木炭が描くアマゾン一万年の火の歴史
1,345件の年代測定を統合した復元は、人為火が森林の縁から内部へ広がった過程と記録の空白を示す。

衛星観測以前のアマゾンの火の歴史は、土壌の木炭片と遺跡の焼けた資料に残っている。Crystal N. H. McMichael、Britte M. Heijink、Nina H. Witteveen、Annabel Zwarts、Mark B. Bushは一万年分の証拠を統合した。
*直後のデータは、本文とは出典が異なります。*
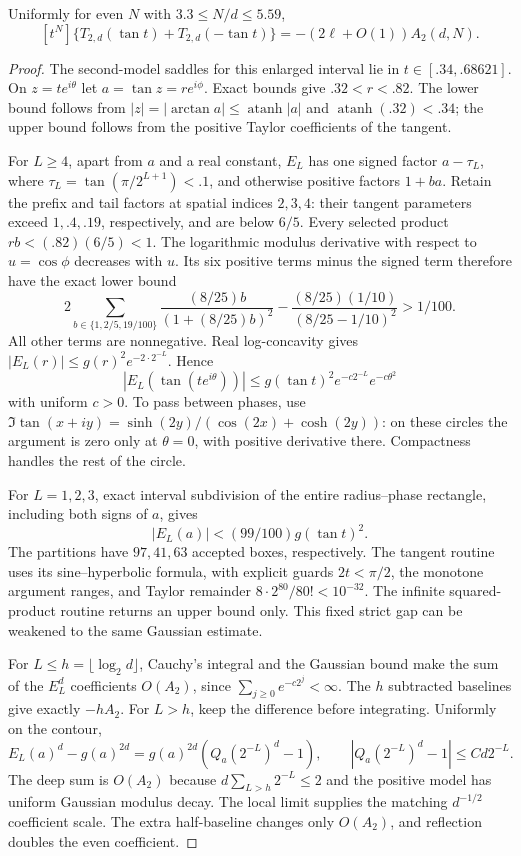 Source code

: \documentclass[11pt,a4paper]{article}
\begin{document}
\begin{lemma}\label{lem:T2coef}
Uniformly for even $N$ with $3.3\le N/d\le5.59$,
\[
 [t^N]\{T_{2,d}(\tan t)+T_{2,d}(-\tan t)\}
 =-(2\ell+O(1))A_2(d,N).
\]
\end{lemma}
\begin{proof}
The second-model saddles for this enlarged interval lie in $t\in[.34,.68621]$. On $z=te^{i\theta}$ let $a=\tan z=re^{i\phi}$. Exact bounds give $.32<r<.82$. The lower bound follows from $|z|=|\arctan a|\le\operatorname{atanh}|a|$ and $\operatorname{atanh}(.32)<.34$; the upper bound follows from the positive Taylor coefficients of the tangent.

For $L\ge4$, apart from $a$ and a real constant, $E_L$ has one signed factor $a-\tau_L$, where $\tau_L=\tan(\pi/2^{L+1})<.1$, and otherwise positive factors $1+ba$. Retain the prefix and tail factors at spatial indices $2,3,4$: their tangent parameters exceed $1,.4,.19$, respectively, and are below $6/5$. Every selected product $rb<(.82)(6/5)<1$. The logarithmic modulus derivative with respect to $u=\cos\phi$ decreases with $u$. Its six positive terms minus the signed term therefore have the exact lower bound
\[
 2\sum_{b\in\{1,2/5,19/100\}}\frac{(8/25)b}{(1+(8/25)b)^2}
 -\frac{(8/25)(1/10)}{(8/25-1/10)^2}>1/100.
\]
All other terms are nonnegative. Real log-concavity gives
$|E_L(r)|\le g(r)^2e^{-2\cdot2^{-L}}$. Hence
\[
 |E_L(\tan(te^{i\theta}))|
 \le g(\tan t)^2e^{-c2^{-L}}e^{-c\theta^2}
\]
with uniform $c>0$. To pass between phases, use
$\Im\tan(x+iy)=\sinh(2y)/(\cos(2x)+\cosh(2y))$: on these circles the argument is zero only at $\theta=0$, with positive derivative there. Compactness handles the rest of the circle.

For $L=1,2,3$, exact interval subdivision of the entire radius--phase rectangle, including both signs of $a$, gives
\[
 |E_L(a)|<(99/100)g(\tan t)^2.
\]
The partitions have $97,41,63$ accepted boxes, respectively. The tangent routine uses its sine--hyperbolic formula, with explicit guards $2t<\pi/2$, the monotone argument ranges, and Taylor remainder $8\cdot2^{80}/80!<10^{-32}$. The infinite squared-product routine returns an upper bound only. This fixed strict gap can be weakened to the same Gaussian estimate.

For $L\le h=\lfloor\log_2d\rfloor$, Cauchy's integral and the Gaussian bound make the sum of the $E_L^d$ coefficients $O(A_2)$, since $\sum_{j\ge0}e^{-c2^j}<\infty$. The $h$ subtracted baselines give exactly $-hA_2$.
For $L>h$, keep the difference before integrating. Uniformly on the contour,
\[
 E_L(a)^d-g(a)^{2d}=g(a)^{2d}(Q_a(2^{-L})^d-1),\qquad
 |Q_a(2^{-L})^d-1|\le Cd2^{-L}.
\]
The deep sum is $O(A_2)$ because $d\sum_{L>h}2^{-L}\le2$ and the positive model has uniform Gaussian modulus decay. The local limit supplies the matching $d^{-1/2}$ coefficient scale. The extra half-baseline changes only $O(A_2)$, and reflection doubles the even coefficient.
\end{proof}
\end{document}
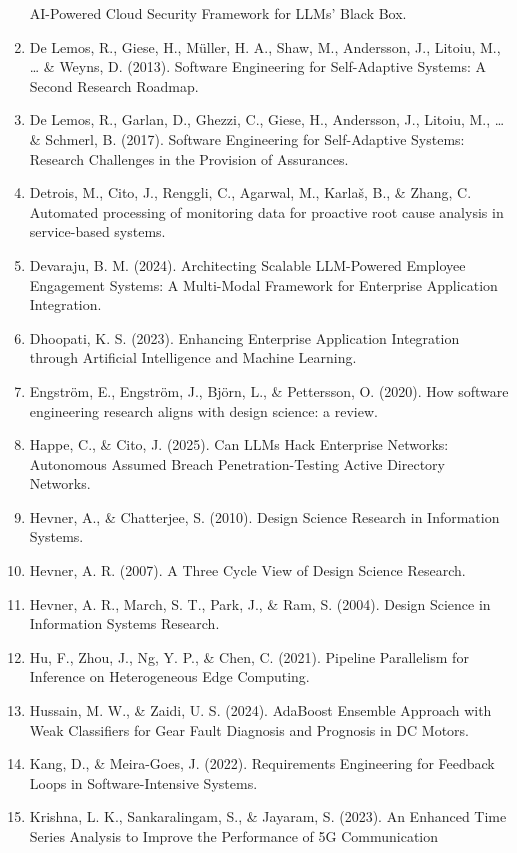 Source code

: \documentclass[
  a4paper,
  12pt,
  oneside,
  open=any,
  BCOR=12mm,
  DIV=14,
  parskip=half*,
  headsepline,
  footsepline,
  pointlessnumbers,
  liststotoc,
  numbers=noenddot,
  listof=totoc]{scrartcl}
\begin{document}
\begin{enumerate}
  AI-Powered Cloud Security Framework for LLMs' Black Box.
\item
  De Lemos, R., Giese, H., Müller, H. A., Shaw, M., Andersson, J.,
  Litoiu, M., \ldots{} \& Weyns, D. (2013). Software Engineering for
  Self-Adaptive Systems: A Second Research Roadmap.
\item
  De Lemos, R., Garlan, D., Ghezzi, C., Giese, H., Andersson, J.,
  Litoiu, M., \ldots{} \& Schmerl, B. (2017). Software Engineering for
  Self-Adaptive Systems: Research Challenges in the Provision of
  Assurances.
\item
  Detrois, M., Cito, J., Renggli, C., Agarwal, M., Karlaš, B., \& Zhang,
  C. Automated processing of monitoring data for proactive root cause
  analysis in service-based systems.
\item
  Devaraju, B. M. (2024). Architecting Scalable LLM-Powered Employee
  Engagement Systems: A Multi-Modal Framework for Enterprise Application
  Integration.
\item
  Dhoopati, K. S. (2023). Enhancing Enterprise Application Integration
  through Artificial Intelligence and Machine Learning.
\item
  Engström, E., Engström, J., Björn, L., \& Pettersson, O. (2020). How
  software engineering research aligns with design science: a review.
\item
  Happe, C., \& Cito, J. (2025). Can LLMs Hack Enterprise Networks:
  Autonomous Assumed Breach Penetration-Testing Active Directory
  Networks.
\item
  Hevner, A., \& Chatterjee, S. (2010). Design Science Research in
  Information Systems.
\item
  Hevner, A. R. (2007). A Three Cycle View of Design Science Research.
\item
  Hevner, A. R., March, S. T., Park, J., \& Ram, S. (2004). Design
  Science in Information Systems Research.
\item
  Hu, F., Zhou, J., Ng, Y. P., \& Chen, C. (2021). Pipeline Parallelism
  for Inference on Heterogeneous Edge Computing.
\item
  Hussain, M. W., \& Zaidi, U. S. (2024). AdaBoost Ensemble Approach
  with Weak Classifiers for Gear Fault Diagnosis and Prognosis in DC
  Motors.
\item
  Kang, D., \& Meira-Goes, J. (2022). Requirements Engineering for
  Feedback Loops in Software-Intensive Systems.
\item
  Krishna, L. K., Sankaralingam, S., \& Jayaram, S. (2023). An Enhanced
  Time Series Analysis to Improve the Performance of 5G Communication

\end{enumerate}
\end{document}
論文はPensoft PublishersのFrontiers of Biogeographyに掲載され、EurekAlertで配信されたPensoftの発表には個人記者の署名がない。
データは303地点の校正済み放射性炭素年代1,345件からなる。放射性炭素、すなわち炭素14は一定の速度で減る放射性の炭素で、有機物の年代推定に使われる。校正は過去の大気変動を補正する。年代確率を地図化することで、火の時間的・空間的分布を意味する「火の地理」が作られた。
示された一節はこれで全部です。